Think about what you are being asked to do. Basically learn all aspects of running a viable business, AND your own money is not at risk. Nor are you paying big bucks to attend workshops and seminars that offer a tenth the experience. "Go getters" leap at this kind of fortuity.

Opportunity is missed by most people because it is dressed in overalls and looks like work.

-- Famous, and very successful, old dead white guy

You should endeavor to take on as much responsibility as you can and do the best you can. You'll learn a ton and you'll never have a better safety net for the inevitable learning-curve/mistakes.
Even if your boss is not grateful, you'll be that much closer to being able to run her company without her (which she will come to rely on), or to switch employers, or to start/run your own business.

This can be a godsend, you should treat it as such.
In summary:

  • Do as much as you can, the best as you can, concentrating in on the most important first.
  • Do not complain. Complaining will not help, but cheerfully pitching in will further your career.
  • This is an unprecedented opportunity to learn crucial skills and get payed for it.
  • The more you learn, and the more that the boss can rely on you to do, the more independence you will get.

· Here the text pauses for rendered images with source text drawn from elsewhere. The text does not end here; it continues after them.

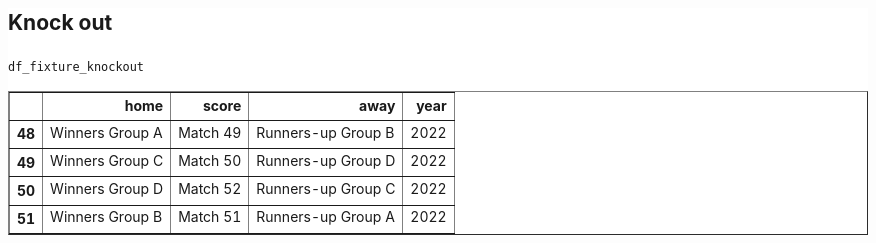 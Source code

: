 </table>
</div>



## Knock out


```python
df_fixture_knockout
```




<div>
<style scoped>
    .dataframe tbody tr th:only-of-type {
        vertical-align: middle;
    }

    .dataframe tbody tr th {
        vertical-align: top;
    }

    .dataframe thead th {
        text-align: right;
    }
</style>
<table border="1" class="dataframe">
  <thead>
    <tr style="text-align: right;">
      <th></th>
      <th>home</th>
      <th>score</th>
      <th>away</th>
      <th>year</th>
    </tr>
  </thead>
  <tbody>
    <tr>
      <th>48</th>
      <td>Winners Group A</td>
      <td>Match 49</td>
      <td>Runners-up Group B</td>
      <td>2022</td>
    </tr>
    <tr>
      <th>49</th>
      <td>Winners Group C</td>
      <td>Match 50</td>
      <td>Runners-up Group D</td>
      <td>2022</td>
    </tr>
    <tr>
      <th>50</th>
      <td>Winners Group D</td>
      <td>Match 52</td>
      <td>Runners-up Group C</td>
      <td>2022</td>
    </tr>
    <tr>
      <th>51</th>
      <td>Winners Group B</td>
      <td>Match 51</td>
      <td>Runners-up Group A</td>
      <td>2022</td>
    </tr> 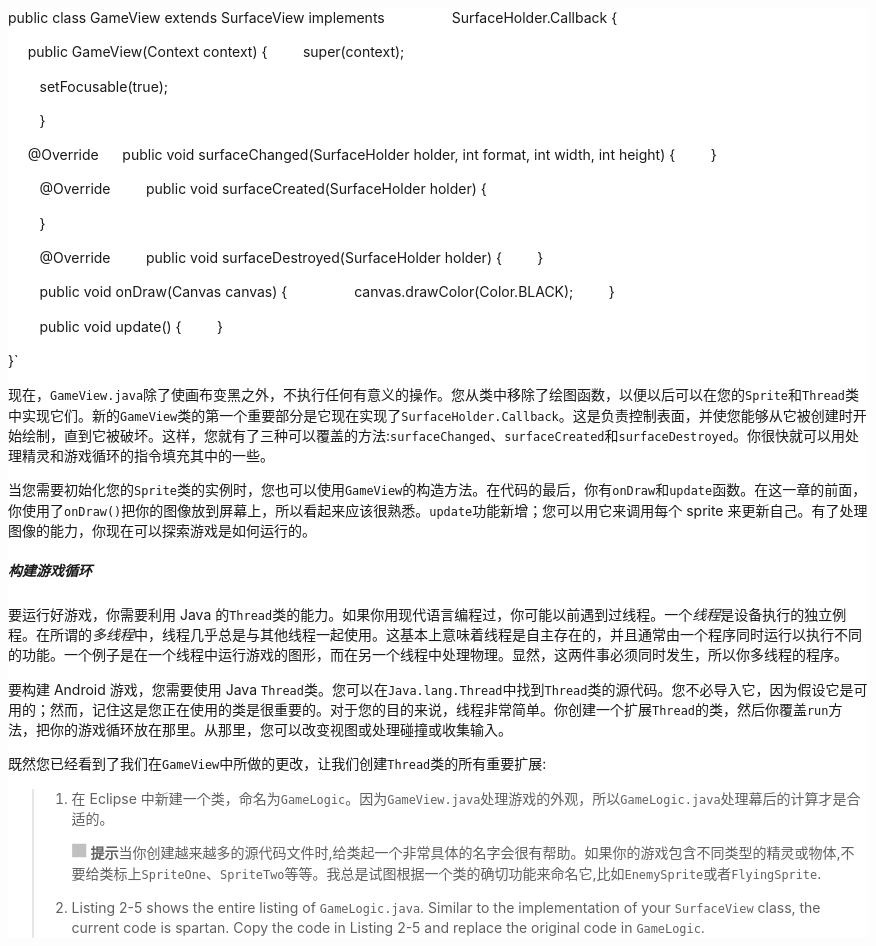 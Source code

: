 public class GameView extends SurfaceView implements
                SurfaceHolder.Callback {

     public GameView(Context context) {
        super(context);

        setFocusable(true);

        }

     @Override
     public void surfaceChanged(SurfaceHolder holder, int format, int width, int height) {
        }

        @Override
        public void surfaceCreated(SurfaceHolder holder) {

        }

        @Override
        public void surfaceDestroyed(SurfaceHolder holder) {
        }

        public void onDraw(Canvas canvas) {
                canvas.drawColor(Color.BLACK);
        }

        public void update() {
        }

}`

现在，`GameView.java`除了使画布变黑之外，不执行任何有意义的操作。您从类中移除了绘图函数，以便以后可以在您的`Sprite`和`Thread`类中实现它们。新的`GameView`类的第一个重要部分是它现在实现了`SurfaceHolder.Callback`。这是负责控制表面，并使您能够从它被创建时开始绘制，直到它被破坏。这样，您就有了三种可以覆盖的方法:`surfaceChanged`、`surfaceCreated`和`surfaceDestroyed`。你很快就可以用处理精灵和游戏循环的指令填充其中的一些。

当您需要初始化您的`Sprite`类的实例时，您也可以使用`GameView`的构造方法。在代码的最后，你有`onDraw`和`update`函数。在这一章的前面，你使用了`onDraw()`把你的图像放到屏幕上，所以看起来应该很熟悉。`update`功能新增；您可以用它来调用每个 sprite 来更新自己。有了处理图像的能力，你现在可以探索游戏是如何运行的。

##### 构建游戏循环

要运行好游戏，你需要利用 Java 的`Thread`类的能力。如果你用现代语言编程过，你可能以前遇到过线程。一个*线程*是设备执行的独立例程。在所谓的*多线程*中，线程几乎总是与其他线程一起使用。这基本上意味着线程是自主存在的，并且通常由一个程序同时运行以执行不同的功能。一个例子是在一个线程中运行游戏的图形，而在另一个线程中处理物理。显然，这两件事必须同时发生，所以你多线程的程序。

要构建 Android 游戏，您需要使用 Java `Thread`类。您可以在`Java.lang.Thread`中找到`Thread`类的源代码。您不必导入它，因为假设它是可用的；然而，记住这是您正在使用的类是很重要的。对于您的目的来说，线程非常简单。你创建一个扩展`Thread`的类，然后你覆盖`run`方法，把你的游戏循环放在那里。从那里，您可以改变视图或处理碰撞或收集输入。

既然您已经看到了我们在`GameView`中所做的更改，让我们创建`Thread`类的所有重要扩展:

> 1.  在 Eclipse 中新建一个类，命名为`GameLogic`。因为`GameView.java`处理游戏的外观，所以`GameLogic.java`处理幕后的计算才是合适的。
>     
>     ![images](img/square.jpg) **提示**当你创建越来越多的源代码文件时,给类起一个非常具体的名字会很有帮助。如果你的游戏包含不同类型的精灵或物体,不要给类标上`SpriteOne`、`SpriteTwo`等等。我总是试图根据一个类的确切功能来命名它,比如`EnemySprite`或者`FlyingSprite`.
>     
>     
> 2.  Listing 2-5 shows the entire listing of `GameLogic.java`. Similar to the implementation of your `SurfaceView` class, the current code is spartan. Copy the code in Listing 2-5 and replace the original code in `GameLogic`.
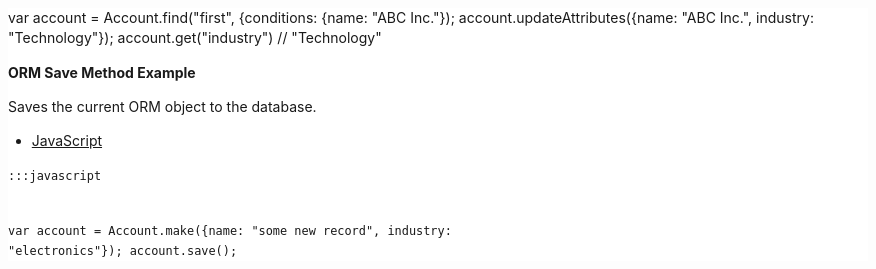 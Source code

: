 var account = Account.find("first", {conditions: {name: "ABC Inc."});
account.updateAttributes({name: "ABC Inc.", industry: "Technology"});
account.get("industry") // "Technology"</code></pre></div></div>  </div></div></div></div><a name='e5'></a><div class=' example' id='e5'><div class="accordion-group"><div class="accordion-heading"><span class="accordion-toggle"   href="#cExample5"><strong>ORM Save Method Example</strong></div><div id="cExample5" class="accordion-body">  <div class="accordion-inner">
<p>Saves the current ORM object to the database.</p>
<ul class='nav nav-tabs' id='exI5-S0Tab'><li class='active'><a href='#exI5-S0JS' data-toggle='tab'>JavaScript</a></li></ul><div class='tab-content'><div class='tab-pane active' id='exI5-S0JS'><pre class='CodeRay'><code>:::javascript

var account = Account.make({name: "some new record", industry: "electronics"});
account.save();</code></pre></div></div>  </div></div></div></div></div> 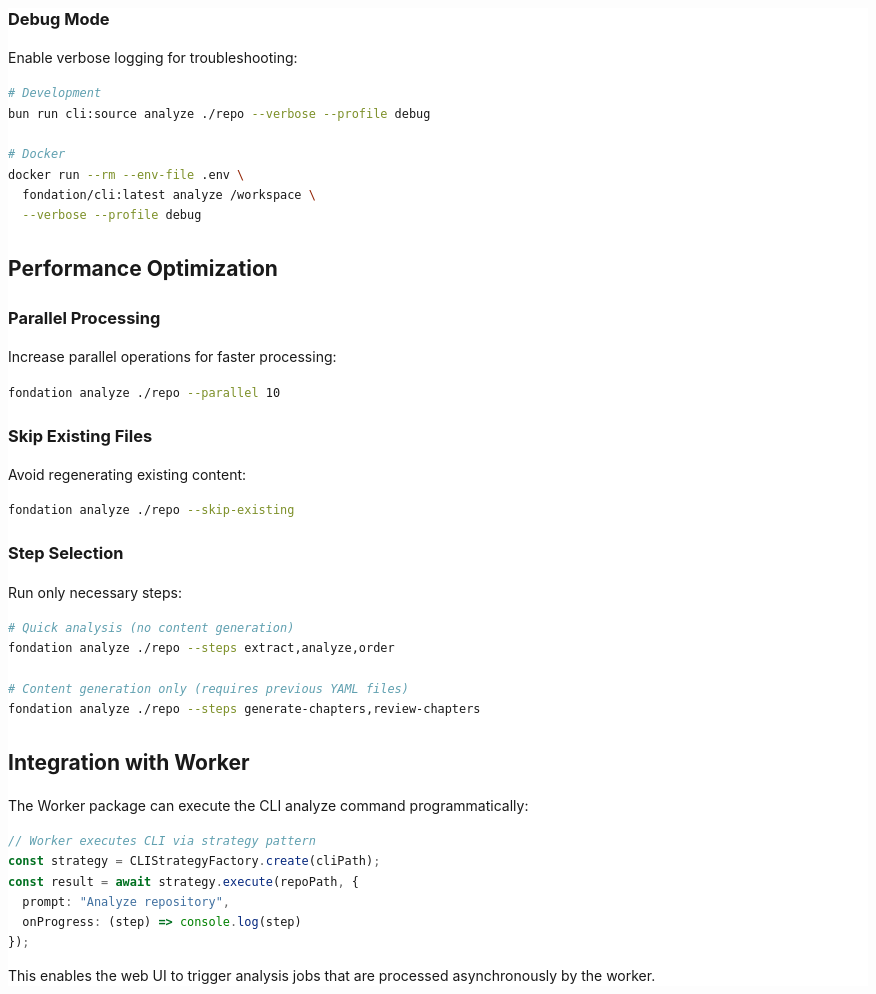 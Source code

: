 ### Debug Mode
Enable verbose logging for troubleshooting:
```bash
# Development
bun run cli:source analyze ./repo --verbose --profile debug

# Docker
docker run --rm --env-file .env \
  fondation/cli:latest analyze /workspace \
  --verbose --profile debug
```

## Performance Optimization

### Parallel Processing
Increase parallel operations for faster processing:
```bash
fondation analyze ./repo --parallel 10
```

### Skip Existing Files
Avoid regenerating existing content:
```bash
fondation analyze ./repo --skip-existing
```

### Step Selection
Run only necessary steps:
```bash
# Quick analysis (no content generation)
fondation analyze ./repo --steps extract,analyze,order

# Content generation only (requires previous YAML files)
fondation analyze ./repo --steps generate-chapters,review-chapters
```

## Integration with Worker

The Worker package can execute the CLI analyze command programmatically:

```typescript
// Worker executes CLI via strategy pattern
const strategy = CLIStrategyFactory.create(cliPath);
const result = await strategy.execute(repoPath, {
  prompt: "Analyze repository",
  onProgress: (step) => console.log(step)
});
```

This enables the web UI to trigger analysis jobs that are processed asynchronously by the worker.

If raises come around, you will be first on the list.
  • The more you learn, the easier it will be for you to switch jobs or start your own business.
  • If you don't step up, not only may the business flounder, but the stink will also tarnish your career. (Managers do judge you by where you've worked and how well that firm did. Lying about work history is even worse. And, word gets around, regardless.)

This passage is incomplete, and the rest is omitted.